▸ **RECORDS SUPPLIED**:
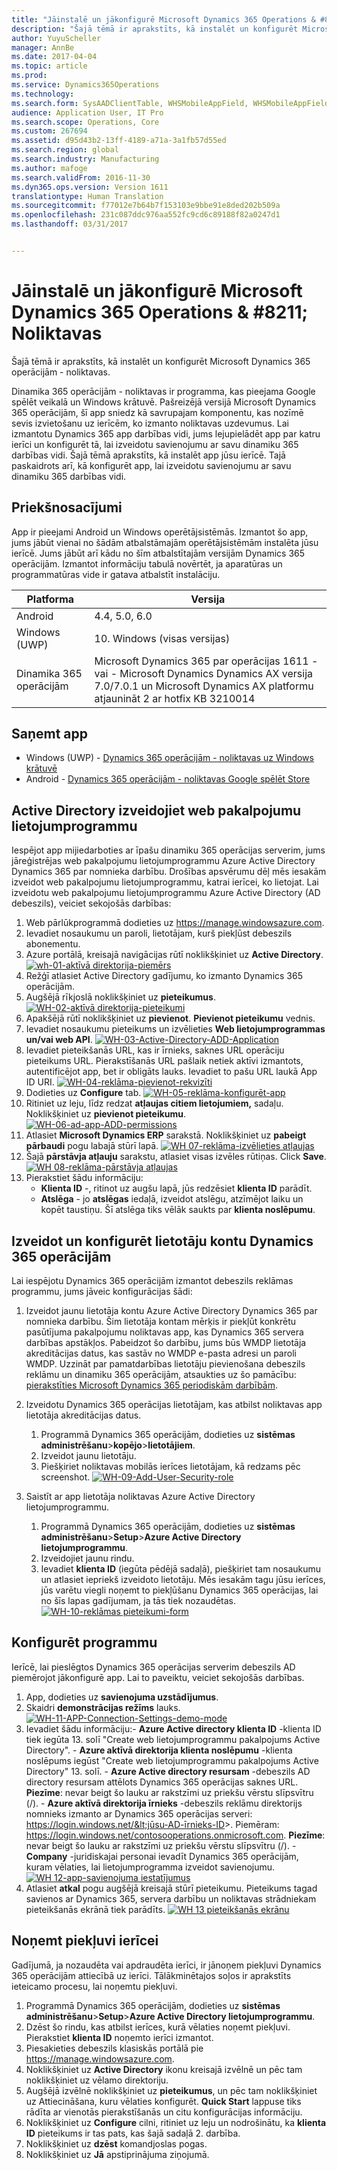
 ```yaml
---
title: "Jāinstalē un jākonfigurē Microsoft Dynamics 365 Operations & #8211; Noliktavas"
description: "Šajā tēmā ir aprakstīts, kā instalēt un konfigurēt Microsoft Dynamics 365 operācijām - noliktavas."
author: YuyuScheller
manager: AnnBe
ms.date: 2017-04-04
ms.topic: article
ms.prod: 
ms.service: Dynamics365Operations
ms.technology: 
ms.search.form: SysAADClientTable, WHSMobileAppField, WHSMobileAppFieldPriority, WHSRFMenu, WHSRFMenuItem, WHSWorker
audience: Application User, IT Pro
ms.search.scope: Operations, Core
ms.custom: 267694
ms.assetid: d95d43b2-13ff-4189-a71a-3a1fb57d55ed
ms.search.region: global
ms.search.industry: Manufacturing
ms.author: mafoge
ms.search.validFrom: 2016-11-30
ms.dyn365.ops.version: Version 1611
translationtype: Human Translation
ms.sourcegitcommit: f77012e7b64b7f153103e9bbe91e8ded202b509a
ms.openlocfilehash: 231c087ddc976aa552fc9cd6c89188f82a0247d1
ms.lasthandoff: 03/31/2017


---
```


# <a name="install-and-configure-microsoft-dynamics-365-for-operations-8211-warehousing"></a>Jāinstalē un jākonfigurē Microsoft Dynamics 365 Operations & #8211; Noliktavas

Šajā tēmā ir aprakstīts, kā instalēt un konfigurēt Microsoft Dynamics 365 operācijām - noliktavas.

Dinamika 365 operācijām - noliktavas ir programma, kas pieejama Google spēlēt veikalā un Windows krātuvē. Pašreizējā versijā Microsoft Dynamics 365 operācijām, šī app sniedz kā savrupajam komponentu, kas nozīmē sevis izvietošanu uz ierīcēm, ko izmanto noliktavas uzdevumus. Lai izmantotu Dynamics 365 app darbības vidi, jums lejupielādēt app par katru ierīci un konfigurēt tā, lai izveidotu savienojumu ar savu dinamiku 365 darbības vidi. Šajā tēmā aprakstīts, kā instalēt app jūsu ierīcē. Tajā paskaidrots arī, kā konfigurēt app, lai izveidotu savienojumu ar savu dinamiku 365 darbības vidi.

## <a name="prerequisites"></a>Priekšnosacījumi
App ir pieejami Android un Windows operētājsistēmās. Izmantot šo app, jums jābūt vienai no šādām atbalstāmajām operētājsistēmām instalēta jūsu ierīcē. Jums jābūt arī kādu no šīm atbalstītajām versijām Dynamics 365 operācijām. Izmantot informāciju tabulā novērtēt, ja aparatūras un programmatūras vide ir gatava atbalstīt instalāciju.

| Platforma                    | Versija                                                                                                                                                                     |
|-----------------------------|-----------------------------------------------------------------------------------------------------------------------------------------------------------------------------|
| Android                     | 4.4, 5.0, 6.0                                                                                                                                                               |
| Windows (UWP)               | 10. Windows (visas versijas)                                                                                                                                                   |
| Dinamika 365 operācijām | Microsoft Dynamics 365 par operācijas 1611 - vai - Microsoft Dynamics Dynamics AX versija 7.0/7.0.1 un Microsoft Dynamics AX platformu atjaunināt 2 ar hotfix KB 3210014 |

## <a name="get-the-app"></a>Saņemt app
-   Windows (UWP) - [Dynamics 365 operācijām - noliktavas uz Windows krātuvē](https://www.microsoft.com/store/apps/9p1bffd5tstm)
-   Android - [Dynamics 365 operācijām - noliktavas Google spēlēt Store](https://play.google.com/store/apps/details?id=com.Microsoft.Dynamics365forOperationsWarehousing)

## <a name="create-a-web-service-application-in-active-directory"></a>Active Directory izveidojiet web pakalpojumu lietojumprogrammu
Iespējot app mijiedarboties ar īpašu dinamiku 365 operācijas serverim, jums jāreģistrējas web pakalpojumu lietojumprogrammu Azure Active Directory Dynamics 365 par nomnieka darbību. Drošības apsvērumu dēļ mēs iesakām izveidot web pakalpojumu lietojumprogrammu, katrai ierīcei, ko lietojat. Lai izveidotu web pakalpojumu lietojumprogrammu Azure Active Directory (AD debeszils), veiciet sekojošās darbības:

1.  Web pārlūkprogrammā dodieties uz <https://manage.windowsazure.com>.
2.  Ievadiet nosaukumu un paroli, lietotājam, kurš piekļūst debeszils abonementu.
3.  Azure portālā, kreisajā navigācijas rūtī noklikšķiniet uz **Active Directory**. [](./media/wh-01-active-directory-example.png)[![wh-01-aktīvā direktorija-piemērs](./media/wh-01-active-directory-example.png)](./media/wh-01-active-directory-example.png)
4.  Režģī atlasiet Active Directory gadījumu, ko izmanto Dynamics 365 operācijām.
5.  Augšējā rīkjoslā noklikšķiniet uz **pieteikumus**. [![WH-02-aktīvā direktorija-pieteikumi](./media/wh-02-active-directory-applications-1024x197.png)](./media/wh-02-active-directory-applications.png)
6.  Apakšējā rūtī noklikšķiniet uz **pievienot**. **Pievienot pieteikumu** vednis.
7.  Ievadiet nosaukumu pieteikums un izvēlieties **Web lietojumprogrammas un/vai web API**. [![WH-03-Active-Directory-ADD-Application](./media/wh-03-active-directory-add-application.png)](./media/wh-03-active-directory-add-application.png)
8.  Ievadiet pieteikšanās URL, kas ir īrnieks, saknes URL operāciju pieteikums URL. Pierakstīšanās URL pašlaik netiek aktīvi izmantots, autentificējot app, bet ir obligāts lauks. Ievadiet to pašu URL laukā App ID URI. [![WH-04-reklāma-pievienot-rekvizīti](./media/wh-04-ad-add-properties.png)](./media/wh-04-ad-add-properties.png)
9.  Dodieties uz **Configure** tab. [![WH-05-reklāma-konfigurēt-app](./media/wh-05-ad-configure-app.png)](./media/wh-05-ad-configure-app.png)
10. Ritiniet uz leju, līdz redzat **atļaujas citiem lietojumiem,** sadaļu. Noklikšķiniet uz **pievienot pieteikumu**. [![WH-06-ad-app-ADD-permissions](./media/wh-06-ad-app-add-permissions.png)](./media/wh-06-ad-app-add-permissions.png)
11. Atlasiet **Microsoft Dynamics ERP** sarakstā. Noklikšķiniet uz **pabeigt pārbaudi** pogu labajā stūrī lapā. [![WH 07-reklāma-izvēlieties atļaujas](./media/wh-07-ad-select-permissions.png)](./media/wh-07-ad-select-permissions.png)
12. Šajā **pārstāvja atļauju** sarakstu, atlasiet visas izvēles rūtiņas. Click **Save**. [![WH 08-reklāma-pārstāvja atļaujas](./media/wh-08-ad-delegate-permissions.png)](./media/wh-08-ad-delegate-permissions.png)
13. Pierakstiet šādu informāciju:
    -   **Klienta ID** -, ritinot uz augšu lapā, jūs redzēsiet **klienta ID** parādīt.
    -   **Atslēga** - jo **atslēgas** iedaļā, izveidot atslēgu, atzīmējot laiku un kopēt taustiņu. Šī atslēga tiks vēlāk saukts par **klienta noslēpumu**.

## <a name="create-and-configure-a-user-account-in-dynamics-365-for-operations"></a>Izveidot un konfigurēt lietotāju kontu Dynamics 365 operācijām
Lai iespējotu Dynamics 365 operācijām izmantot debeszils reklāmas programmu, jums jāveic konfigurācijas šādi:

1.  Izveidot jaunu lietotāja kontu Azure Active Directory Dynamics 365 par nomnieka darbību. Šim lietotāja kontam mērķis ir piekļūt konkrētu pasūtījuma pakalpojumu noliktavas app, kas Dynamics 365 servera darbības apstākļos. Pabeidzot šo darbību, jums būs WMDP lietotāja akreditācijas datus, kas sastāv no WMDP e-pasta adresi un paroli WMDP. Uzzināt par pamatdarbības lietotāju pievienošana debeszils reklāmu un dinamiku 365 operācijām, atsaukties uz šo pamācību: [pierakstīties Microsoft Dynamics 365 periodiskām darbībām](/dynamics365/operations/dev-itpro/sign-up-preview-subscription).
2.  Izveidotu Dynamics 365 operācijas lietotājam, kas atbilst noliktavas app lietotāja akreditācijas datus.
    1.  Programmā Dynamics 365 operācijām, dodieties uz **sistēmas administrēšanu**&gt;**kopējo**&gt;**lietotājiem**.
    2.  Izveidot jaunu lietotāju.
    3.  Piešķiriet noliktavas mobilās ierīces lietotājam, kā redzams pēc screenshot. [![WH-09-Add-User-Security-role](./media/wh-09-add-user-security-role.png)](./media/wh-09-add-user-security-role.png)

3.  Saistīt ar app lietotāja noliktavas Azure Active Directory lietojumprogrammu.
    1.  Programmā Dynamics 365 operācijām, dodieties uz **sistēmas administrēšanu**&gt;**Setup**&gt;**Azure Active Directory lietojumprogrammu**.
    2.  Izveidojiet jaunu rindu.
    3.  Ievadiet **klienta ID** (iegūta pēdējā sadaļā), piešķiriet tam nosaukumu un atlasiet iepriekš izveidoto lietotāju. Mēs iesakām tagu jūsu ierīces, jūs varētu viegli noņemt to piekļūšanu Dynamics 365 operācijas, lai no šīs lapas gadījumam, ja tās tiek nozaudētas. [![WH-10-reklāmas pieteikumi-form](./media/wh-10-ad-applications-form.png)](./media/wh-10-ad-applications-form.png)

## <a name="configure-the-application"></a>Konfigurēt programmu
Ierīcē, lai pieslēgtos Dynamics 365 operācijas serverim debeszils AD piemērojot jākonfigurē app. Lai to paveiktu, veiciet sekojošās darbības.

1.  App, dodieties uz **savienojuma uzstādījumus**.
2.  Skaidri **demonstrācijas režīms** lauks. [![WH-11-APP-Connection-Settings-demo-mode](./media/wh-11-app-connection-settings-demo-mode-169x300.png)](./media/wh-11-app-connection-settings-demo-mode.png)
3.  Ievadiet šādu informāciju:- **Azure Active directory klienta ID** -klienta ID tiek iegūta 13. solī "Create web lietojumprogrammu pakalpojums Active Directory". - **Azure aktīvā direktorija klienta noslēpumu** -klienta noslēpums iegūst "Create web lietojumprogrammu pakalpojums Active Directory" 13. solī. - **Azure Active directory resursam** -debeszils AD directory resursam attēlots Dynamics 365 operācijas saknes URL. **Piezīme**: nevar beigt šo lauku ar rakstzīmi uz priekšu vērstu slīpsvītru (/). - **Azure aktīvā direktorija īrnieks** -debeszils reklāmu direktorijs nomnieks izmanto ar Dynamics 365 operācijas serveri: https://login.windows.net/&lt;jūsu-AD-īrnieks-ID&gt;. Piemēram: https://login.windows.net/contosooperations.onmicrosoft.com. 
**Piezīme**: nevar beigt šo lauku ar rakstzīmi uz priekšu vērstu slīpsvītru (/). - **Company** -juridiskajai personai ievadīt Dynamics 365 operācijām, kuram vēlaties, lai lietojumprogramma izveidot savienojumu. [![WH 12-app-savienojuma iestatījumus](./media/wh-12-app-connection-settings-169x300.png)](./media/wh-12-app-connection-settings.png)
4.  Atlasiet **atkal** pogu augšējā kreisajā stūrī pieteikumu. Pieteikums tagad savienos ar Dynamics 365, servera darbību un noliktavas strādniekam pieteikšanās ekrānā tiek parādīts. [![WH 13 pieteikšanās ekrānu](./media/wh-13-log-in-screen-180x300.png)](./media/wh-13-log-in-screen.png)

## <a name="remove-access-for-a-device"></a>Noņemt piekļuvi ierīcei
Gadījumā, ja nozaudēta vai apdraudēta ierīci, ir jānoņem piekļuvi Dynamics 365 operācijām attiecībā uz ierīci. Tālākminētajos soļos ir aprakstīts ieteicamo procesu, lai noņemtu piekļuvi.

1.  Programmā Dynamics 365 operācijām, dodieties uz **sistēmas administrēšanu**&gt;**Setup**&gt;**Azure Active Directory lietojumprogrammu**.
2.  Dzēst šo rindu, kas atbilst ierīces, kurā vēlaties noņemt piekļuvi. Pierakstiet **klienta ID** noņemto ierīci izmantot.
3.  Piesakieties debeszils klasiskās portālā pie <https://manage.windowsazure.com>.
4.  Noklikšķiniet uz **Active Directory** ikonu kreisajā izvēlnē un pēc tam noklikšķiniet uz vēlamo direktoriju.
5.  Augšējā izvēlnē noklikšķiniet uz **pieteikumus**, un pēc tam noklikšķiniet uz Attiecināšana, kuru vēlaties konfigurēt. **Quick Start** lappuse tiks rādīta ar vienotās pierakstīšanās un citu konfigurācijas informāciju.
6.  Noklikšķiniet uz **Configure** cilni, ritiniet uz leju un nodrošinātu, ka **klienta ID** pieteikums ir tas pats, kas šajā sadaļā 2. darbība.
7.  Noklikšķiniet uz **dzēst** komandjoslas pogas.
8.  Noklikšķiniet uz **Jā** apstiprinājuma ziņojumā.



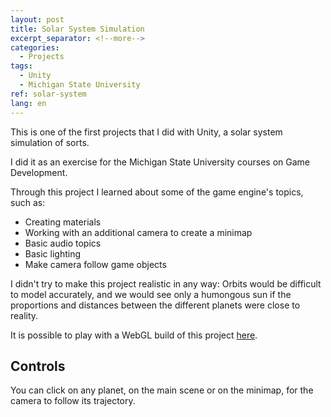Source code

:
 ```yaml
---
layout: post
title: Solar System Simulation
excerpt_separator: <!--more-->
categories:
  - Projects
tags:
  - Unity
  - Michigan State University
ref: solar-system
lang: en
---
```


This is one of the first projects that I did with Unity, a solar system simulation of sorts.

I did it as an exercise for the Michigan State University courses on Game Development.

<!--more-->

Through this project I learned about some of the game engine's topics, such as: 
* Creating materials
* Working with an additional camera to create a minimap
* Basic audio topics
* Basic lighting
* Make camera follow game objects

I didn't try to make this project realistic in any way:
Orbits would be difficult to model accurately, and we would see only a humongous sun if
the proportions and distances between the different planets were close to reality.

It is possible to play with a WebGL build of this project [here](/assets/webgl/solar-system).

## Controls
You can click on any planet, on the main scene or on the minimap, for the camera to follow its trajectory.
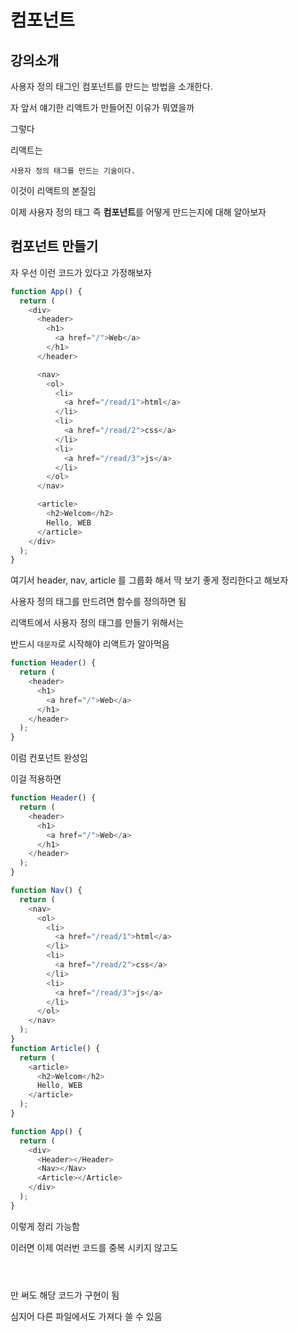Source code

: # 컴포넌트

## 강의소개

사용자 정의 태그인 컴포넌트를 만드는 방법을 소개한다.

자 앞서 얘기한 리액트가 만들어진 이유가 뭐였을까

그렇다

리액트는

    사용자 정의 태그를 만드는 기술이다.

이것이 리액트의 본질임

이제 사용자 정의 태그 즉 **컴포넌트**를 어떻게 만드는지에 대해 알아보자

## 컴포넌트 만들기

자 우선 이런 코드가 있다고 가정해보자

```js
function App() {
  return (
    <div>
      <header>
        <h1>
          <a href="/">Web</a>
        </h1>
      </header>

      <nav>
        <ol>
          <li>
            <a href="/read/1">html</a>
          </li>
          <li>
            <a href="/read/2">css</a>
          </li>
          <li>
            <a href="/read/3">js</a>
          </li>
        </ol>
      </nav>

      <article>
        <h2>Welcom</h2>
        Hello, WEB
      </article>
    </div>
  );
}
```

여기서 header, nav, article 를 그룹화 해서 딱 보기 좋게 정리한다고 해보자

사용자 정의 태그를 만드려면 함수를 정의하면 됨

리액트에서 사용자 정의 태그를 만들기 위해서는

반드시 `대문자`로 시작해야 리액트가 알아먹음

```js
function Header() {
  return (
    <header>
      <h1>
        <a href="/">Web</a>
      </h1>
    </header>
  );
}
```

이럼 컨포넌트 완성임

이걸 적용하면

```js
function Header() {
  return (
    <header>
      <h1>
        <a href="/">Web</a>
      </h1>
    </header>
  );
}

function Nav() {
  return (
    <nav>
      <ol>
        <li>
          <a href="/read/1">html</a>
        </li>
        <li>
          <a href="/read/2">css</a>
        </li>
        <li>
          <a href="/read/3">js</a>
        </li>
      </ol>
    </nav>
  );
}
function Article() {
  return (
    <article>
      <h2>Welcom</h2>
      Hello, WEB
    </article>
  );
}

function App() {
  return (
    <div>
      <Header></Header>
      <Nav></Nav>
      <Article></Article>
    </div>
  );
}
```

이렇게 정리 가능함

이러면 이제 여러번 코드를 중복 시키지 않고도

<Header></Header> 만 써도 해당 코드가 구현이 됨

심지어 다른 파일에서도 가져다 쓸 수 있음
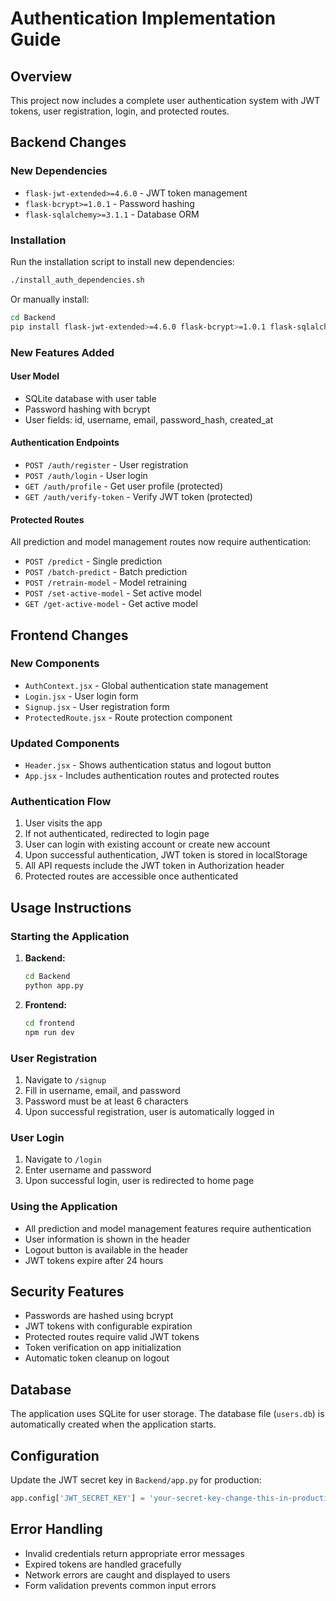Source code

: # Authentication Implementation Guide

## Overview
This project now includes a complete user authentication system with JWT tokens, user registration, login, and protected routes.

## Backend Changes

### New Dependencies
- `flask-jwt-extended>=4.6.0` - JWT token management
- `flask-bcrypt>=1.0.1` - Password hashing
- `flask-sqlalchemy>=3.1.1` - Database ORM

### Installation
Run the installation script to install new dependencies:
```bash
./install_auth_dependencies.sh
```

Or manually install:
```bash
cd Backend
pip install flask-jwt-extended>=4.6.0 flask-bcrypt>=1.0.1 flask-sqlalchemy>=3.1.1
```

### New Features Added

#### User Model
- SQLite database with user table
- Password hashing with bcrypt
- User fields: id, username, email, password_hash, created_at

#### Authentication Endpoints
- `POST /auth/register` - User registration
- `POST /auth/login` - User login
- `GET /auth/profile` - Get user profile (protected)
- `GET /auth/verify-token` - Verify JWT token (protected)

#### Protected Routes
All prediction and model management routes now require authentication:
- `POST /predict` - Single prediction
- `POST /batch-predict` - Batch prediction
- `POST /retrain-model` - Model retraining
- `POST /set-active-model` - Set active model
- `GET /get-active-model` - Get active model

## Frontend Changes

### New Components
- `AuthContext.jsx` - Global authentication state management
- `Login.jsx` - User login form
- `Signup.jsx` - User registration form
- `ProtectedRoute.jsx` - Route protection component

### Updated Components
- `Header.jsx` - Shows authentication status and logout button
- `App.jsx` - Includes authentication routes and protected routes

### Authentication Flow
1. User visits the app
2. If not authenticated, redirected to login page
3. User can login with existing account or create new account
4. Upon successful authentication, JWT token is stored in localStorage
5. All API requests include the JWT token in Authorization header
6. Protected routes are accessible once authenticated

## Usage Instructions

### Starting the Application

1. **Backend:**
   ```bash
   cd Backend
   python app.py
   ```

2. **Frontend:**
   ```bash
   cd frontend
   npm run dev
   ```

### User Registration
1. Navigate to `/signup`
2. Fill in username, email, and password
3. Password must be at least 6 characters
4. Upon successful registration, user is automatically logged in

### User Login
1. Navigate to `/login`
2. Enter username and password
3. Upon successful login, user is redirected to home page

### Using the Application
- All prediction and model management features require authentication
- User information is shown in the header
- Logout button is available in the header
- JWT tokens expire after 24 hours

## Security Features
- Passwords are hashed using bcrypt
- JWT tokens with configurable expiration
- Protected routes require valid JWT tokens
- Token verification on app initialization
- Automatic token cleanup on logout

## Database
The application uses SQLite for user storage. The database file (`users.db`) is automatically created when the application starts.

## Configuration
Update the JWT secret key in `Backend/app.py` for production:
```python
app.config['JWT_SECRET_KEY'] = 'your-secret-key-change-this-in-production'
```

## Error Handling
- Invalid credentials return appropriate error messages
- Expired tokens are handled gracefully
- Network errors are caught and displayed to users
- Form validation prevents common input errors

▸ **PROBLEM STATEMENT**:
If a line in the listing holds the word "users", list that line.

▸ **EXERCISE OUTPUT**:
The application uses SQLite for user storage. The database file (`users.db`) is automatically created when the application starts.
- Network errors are caught and displayed to users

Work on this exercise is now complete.